Restoring those pianos to their full beauty can be a painstaking process, as one quickly discovers when touring the sprawling restoration facility of Faust Harrison Pianos in Dobbs Ferry, New York, where each aspect of piano rebuilding warrants its own room. There is a lot to consider. "Take the hammers," explains Sara Faust; "they each have to hit the strings at the optimum point for sound production. Yet if they are placed optimally, you may not see a perfectly straight hammer line, but something that resembles a gentle roller coaster, particularly in the third register. Sometimes technicians try to compensate for a weak sound by putting extra lacquer on the hammers, but the right answer is often not lacquer at all, but to make an adjustment to the strike point. Indeed, minimally lacquered Steinway hammers have a special beauty that should be preserved whenever possible. A new hammer may start out like a closed rosebud, but as it is played it hardens naturally from compression, and the sound opens up and blossoms.

"And new hammers have more wood than old ones," she continues, "so we sometimes remove some wood, changing the mass and shape of the hammers, to clarify the sound. Why do we drive ourselves crazy in this way? Because when you have a well-crafted hammer, the piano can sound both more beautiful and more powerful at the same time."

In the "rubbing room," a series of sandings, using finer and finer materials, ensures a beautiful cabinet surface. But there are dangers here as well: in the wrong hands, important cabinet details in a vintage art-case instrument can be lost. A good restorer will bring them back.

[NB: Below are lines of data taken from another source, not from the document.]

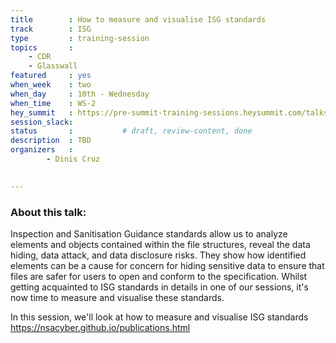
 ```yaml
---
title        : How to measure and visualise ISG standards
track        : ISG
type         : training-session
topics       :
    - CDR
    - Glasswall
featured     : yes
when_week    : two
when_day     : 10th - Wednesday
when_time    : WS-2
hey_summit   : https://pre-summit-training-sessions.heysummit.com/talks/isgs-how-to-measure-and-visualise-isg-standards-5pm-bst/
session_slack: 
status       :           # draft, review-content, done
description  : TBD
organizers   : 
        - Dinis Cruz
       

---
```


### About this talk:

Inspection and Sanitisation Guidance standards allow us to analyze elements and objects contained within the file structures, reveal the data hiding, data attack, and data disclosure risks. They show how identified elements can be a cause for concern for hiding sensitive data to ensure that files are safer for users to open and conform to the specification. Whilst getting acquainted to ISG standards in details in one of our sessions, it's now time to measure and visualise these standards. 


In this session, we'll look at how to measure and visualise ISG standards
https://nsacyber.github.io/publications.html  

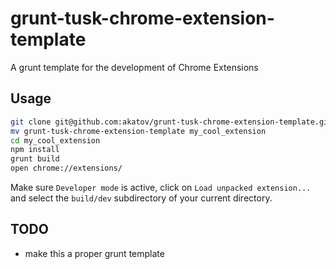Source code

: # grunt-tusk-chrome-extension-template

A grunt template for the development of Chrome Extensions

## Usage

```bash
git clone git@github.com:akatov/grunt-tusk-chrome-extension-template.git
mv grunt-tusk-chrome-extension-template my_cool_extension
cd my_cool_extension
npm install
grunt build
open chrome://extensions/
```

Make sure `Developer mode` is active, click on `Load unpacked extension...`
and select the `build/dev` subdirectory of your current directory.

## TODO

* make this a proper grunt template
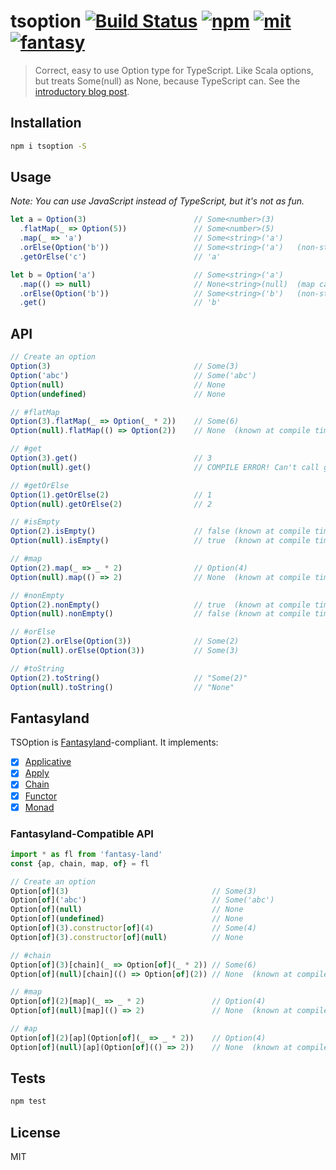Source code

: # tsoption [![Build Status][build]](https://circleci.com/gh/bcherny/tsoption) [![npm]](https://www.npmjs.com/package/tsoption) [![mit]](https://opensource.org/licenses/MIT) [![fantasy]](https://github.com/fantasyland/fantasy-land#monad)

[build]: https://img.shields.io/circleci/project/bcherny/tsoption.svg?branch=master&style=flat-square
[npm]: https://img.shields.io/npm/v/tsoption.svg?style=flat-square
[mit]: https://img.shields.io/npm/l/tsoption.svg?style=flat-square
[fantasy]: https://img.shields.io/badge/Fantasyland-Monad-ff4ba4.svg?style=flat-square

> Correct, easy to use Option type for TypeScript. Like Scala options, but treats Some(null) as None, because TypeScript can. See the [introductory blog post](https://performancejs.com/post/ewff3hj/Options-in-TypeScript).

## Installation

```sh
npm i tsoption -S
```

## Usage

*Note: You can use JavaScript instead of TypeScript, but it's not as fun.*

```ts
let a = Option(3)                        // Some<number>(3)
  .flatMap(_ => Option(5))               // Some<number>(5)
  .map(_ => 'a')                         // Some<string>('a')
  .orElse(Option('b'))                   // Some<string>('a')   (non-string type gives a compile error)
  .getOrElse('c')                        // 'a'

let b = Option('a')                      // Some<string>('a')
  .map(() => null)                       // None<string>(null)  (map can map to any type)
  .orElse(Option('b'))                   // Some<string>('b')   (non-string type gives a compile error)
  .get()                                 // 'b'
```

## API

```ts
// Create an option
Option(3)                                // Some(3)
Option('abc')                            // Some('abc')
Option(null)                             // None
Option(undefined)                        // None

// #flatMap
Option(3).flatMap(_ => Option(_ * 2))    // Some(6)
Option(null).flatMap(() => Option(2))    // None  (known at compile time too!)

// #get
Option(3).get()                          // 3
Option(null).get()                       // COMPILE ERROR! Can't call get() on None

// #getOrElse
Option(1).getOrElse(2)                   // 1
Option(null).getOrElse(2)                // 2

// #isEmpty
Option(2).isEmpty()                      // false (known at compile time too!)
Option(null).isEmpty()                   // true  (known at compile time too!)

// #map
Option(2).map(_ => _ * 2)                // Option(4)
Option(null).map(() => 2)                // None  (known at compile time too!)

// #nonEmpty
Option(2).nonEmpty()                     // true  (known at compile time too!)
Option(null).nonEmpty()                  // false (known at compile time too!)

// #orElse
Option(2).orElse(Option(3))              // Some(2)
Option(null).orElse(Option(3))           // Some(3)

// #toString
Option(2).toString()                     // "Some(2)"
Option(null).toString()                  // "None"
```

## Fantasyland

TSOption is [Fantasyland](https://github.com/fantasyland/fantasy-land)-compliant. It implements:

- [x] [Applicative](https://github.com/fantasyland/fantasy-land#applicative)
- [x] [Apply](https://github.com/fantasyland/fantasy-land#apply)
- [x] [Chain](https://github.com/fantasyland/fantasy-land#chain)
- [x] [Functor](https://github.com/fantasyland/fantasy-land#functor)
- [x] [Monad](https://github.com/fantasyland/fantasy-land#monad)

### Fantasyland-Compatible API

```ts
import * as fl from 'fantasy-land'
const {ap, chain, map, of} = fl

// Create an option
Option[of](3)                                // Some(3)
Option[of]('abc')                            // Some('abc')
Option[of](null)                             // None
Option[of](undefined)                        // None
Option[of](3).constructor[of](4)             // Some(4)
Option[of](3).constructor[of](null)          // None

// #chain
Option[of](3)[chain](_ => Option[of](_ * 2)) // Some(6)
Option[of](null)[chain](() => Option[of](2)) // None  (known at compile time too!)

// #map
Option[of](2)[map](_ => _ * 2)               // Option(4)
Option[of](null)[map](() => 2)               // None  (known at compile time too!)

// #ap
Option[of](2)[ap](Option[of](_ => _ * 2))    // Option(4)
Option[of](null)[ap](Option[of](() => 2))    // None  (known at compile time too!)
```

## Tests

```sh
npm test
```

## License

MIT
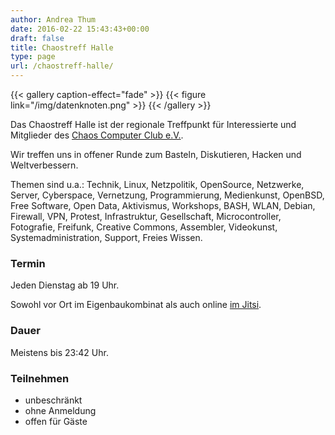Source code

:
 ```yaml
---
author: Andrea Thum
date: 2016-02-22 15:43:43+00:00
draft: false
title: Chaostreff Halle
type: page
url: /chaostreff-halle/
---
```

{{< gallery caption-effect="fade" >}}
{{< figure link="/img/datenknoten.png" >}}
{{< /gallery >}}

Das Chaostreff Halle ist der regionale Treffpunkt für Interessierte und Mitglieder des [Chaos Computer Club e.V.](https://ccc.de).

Wir treffen uns in offener Runde zum Basteln, Diskutieren, Hacken und Weltverbessern.

Themen sind u.a.:
Technik, Linux, Netzpolitik, OpenSource, Netzwerke, Server, Cyberspace, Vernetzung, Programmierung, Medienkunst, OpenBSD, Free Software, Open Data, Aktivismus, Workshops, BASH, WLAN, Debian, Firewall, VPN, Protest, Infrastruktur, Gesellschaft, Microcontroller, Fotografie, Freifunk, Creative Commons, Assembler, Videokunst, Systemadministration, Support, Freies Wissen.


### Termin

Jeden Dienstag ab 19 Uhr.

Sowohl vor Ort im Eigenbaukombinat als auch online [im Jitsi](https://meet.datenautobahnmeisterei.de/chaostreff-halle).

### Dauer

Meistens bis 23:42 Uhr.

### Teilnehmen

* unbeschränkt
* ohne Anmeldung
* offen für Gäste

It all has to be done with a light touch, inside and out. At A.C. Pianocraft, in New York City, owner Alexander Kostakis explains that "The instrument will tell me what to do. I have to keep everything in perspective. Each instrument has a personality, or 'soul.' We have restored all the American and European brands of yesteryear—Steinways, Mason & Hamlins, Bechsteins, Blüthners, Pleyels, Knabes, Chickerings. Each one is different, and the experience has made us better mechanics, more versatile.